Start at the line in the entries below that contains "#### **Sub-Model 2A: Thermodynamics", stop at the line that contains "Energy underlies every", and output exactly the lines in that span, both ends included.

**Material provided:**
========================
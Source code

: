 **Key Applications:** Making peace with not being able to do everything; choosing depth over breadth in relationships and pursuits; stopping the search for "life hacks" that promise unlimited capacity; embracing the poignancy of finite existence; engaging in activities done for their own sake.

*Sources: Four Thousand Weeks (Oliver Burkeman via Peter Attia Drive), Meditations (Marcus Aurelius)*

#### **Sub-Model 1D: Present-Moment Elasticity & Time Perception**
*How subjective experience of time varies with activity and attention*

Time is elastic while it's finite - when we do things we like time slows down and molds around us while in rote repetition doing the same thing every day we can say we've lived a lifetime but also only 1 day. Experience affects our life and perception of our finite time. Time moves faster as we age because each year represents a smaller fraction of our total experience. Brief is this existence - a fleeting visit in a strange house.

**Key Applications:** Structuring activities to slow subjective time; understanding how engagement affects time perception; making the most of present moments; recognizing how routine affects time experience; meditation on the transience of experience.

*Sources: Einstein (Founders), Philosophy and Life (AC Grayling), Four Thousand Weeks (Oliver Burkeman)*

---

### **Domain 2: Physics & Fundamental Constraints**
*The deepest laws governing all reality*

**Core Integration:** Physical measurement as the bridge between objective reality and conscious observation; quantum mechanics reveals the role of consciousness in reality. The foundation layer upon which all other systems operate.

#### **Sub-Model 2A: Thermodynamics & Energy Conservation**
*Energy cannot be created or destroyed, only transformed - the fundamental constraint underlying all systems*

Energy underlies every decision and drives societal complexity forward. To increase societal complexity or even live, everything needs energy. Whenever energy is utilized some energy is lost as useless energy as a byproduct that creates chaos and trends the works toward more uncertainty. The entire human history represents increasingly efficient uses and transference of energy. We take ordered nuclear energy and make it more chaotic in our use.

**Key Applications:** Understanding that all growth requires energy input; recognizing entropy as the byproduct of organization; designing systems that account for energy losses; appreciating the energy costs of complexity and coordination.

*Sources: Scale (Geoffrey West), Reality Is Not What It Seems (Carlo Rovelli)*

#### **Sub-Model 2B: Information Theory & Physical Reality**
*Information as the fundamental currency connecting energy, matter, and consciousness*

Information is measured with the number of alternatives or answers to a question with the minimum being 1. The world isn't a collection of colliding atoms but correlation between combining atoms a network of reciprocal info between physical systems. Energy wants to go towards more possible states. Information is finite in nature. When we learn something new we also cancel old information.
========================
**Written reply:**
#### **Sub-Model 2A: Thermodynamics & Energy Conservation**
*Energy cannot be created or destroyed, only transformed - the fundamental constraint underlying all systems*

Energy underlies every decision and drives societal complexity forward. To increase societal complexity or even live, everything needs energy. Whenever energy is utilized some energy is lost as useless energy as a byproduct that creates chaos and trends the works toward more uncertainty. The entire human history represents increasingly efficient uses and transference of energy. We take ordered nuclear energy and make it more chaotic in our use.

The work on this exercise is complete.